Just gotta say the Oscars got it right this year.

All the movies nominated for Best Picture were at least good, a few were great, but they picked the right one to honor with the top prize. Last year, I was shaking my head, this year, I’m nodding.

When I saw The Departed for the first time, I wrote that it might be the best movie ever made. I’ve now seen it four times, there’s still little treasures to discover. I don’t think it’s the best movie ever made, but it’s pretty damned close, and Scorcese has made another great movie that’s stood the test of time, Goodfellas, so now everyting’s all square.

Next item on the to-do list, let’s get Pete Rose into the Hall of Fame (and the U.S. out of Iraq).

Scripting News for 2/25/2007

February 25, 2007

Dan Farber: Reflections on the first decade of blogging

Tom Forenski says the center of the media industry has moved from NY to Silicon Valley. 

Seymour Hersh, writing in the New Yorker, says the US Administration is redirecting its war strategy in the Middle East to undermine Iran, and as a side-effect, bolster al Qaeda. 

Earlier today, Boston blogger dim sum, 1PM. 

Scripting News for 2/24/2007

February 24, 2007

Boston blogger dim sum, tomorrow, 1PM. 

Afternoon working group  

I’m participating in Charlie Nesson’s discussion group about a project he’s contemplating.

Charlie talked about Harvard’s deal with Google and the role a university can play in building an open library.

In K-12 in eduction there’s a system called United Streaming from the Discovery Channel.

For the second time in two days I’ve been pointed to PBCore, that I had not heard of before.

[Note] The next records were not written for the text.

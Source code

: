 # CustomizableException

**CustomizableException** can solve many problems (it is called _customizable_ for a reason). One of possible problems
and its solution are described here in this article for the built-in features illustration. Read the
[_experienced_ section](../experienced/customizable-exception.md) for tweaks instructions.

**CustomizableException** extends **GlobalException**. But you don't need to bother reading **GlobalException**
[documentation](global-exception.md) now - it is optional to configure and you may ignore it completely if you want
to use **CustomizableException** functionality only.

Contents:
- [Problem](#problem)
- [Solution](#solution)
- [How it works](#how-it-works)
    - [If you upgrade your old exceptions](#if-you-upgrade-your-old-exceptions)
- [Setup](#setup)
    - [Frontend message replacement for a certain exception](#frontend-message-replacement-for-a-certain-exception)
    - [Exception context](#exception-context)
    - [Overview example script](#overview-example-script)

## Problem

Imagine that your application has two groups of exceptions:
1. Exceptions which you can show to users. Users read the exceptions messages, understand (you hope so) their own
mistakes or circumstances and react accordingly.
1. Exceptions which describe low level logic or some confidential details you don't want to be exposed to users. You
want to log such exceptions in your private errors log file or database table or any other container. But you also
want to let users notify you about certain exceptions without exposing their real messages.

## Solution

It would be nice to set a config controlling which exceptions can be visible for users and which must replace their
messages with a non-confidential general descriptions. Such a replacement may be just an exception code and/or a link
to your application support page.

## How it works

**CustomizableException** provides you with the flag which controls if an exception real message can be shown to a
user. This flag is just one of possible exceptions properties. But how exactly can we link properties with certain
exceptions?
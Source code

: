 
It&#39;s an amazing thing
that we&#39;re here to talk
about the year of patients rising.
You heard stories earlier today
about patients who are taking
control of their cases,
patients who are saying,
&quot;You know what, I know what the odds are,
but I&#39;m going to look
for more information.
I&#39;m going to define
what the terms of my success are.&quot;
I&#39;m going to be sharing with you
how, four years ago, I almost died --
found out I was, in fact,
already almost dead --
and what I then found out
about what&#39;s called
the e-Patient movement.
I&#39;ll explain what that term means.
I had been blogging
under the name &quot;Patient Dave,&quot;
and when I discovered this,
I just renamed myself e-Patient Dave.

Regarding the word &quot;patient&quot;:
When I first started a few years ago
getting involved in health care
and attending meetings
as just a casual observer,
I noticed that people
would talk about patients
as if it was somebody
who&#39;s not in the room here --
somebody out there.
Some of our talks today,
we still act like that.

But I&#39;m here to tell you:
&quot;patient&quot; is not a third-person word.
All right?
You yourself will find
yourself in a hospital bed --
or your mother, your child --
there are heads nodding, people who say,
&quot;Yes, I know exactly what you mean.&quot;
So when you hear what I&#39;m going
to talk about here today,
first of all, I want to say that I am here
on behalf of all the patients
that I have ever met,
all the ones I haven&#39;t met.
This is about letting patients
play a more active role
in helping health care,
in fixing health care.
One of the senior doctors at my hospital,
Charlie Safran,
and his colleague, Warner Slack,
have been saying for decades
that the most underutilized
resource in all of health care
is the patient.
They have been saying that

Photo of our working group.

Beyond Broadcast II 

Starting the second morning panel, after a great coffee break.

Movie: What Beyond Broadcasting looks like in the overflow room.

I have no idea what they’re talking about. They use terms that I don’t have a sense of what they mean in real terms. When they talk about the “grass roots” I guess those are the people you see on BART or the Red Line. How do these people meet them? When these guys go to work, what do they do every day?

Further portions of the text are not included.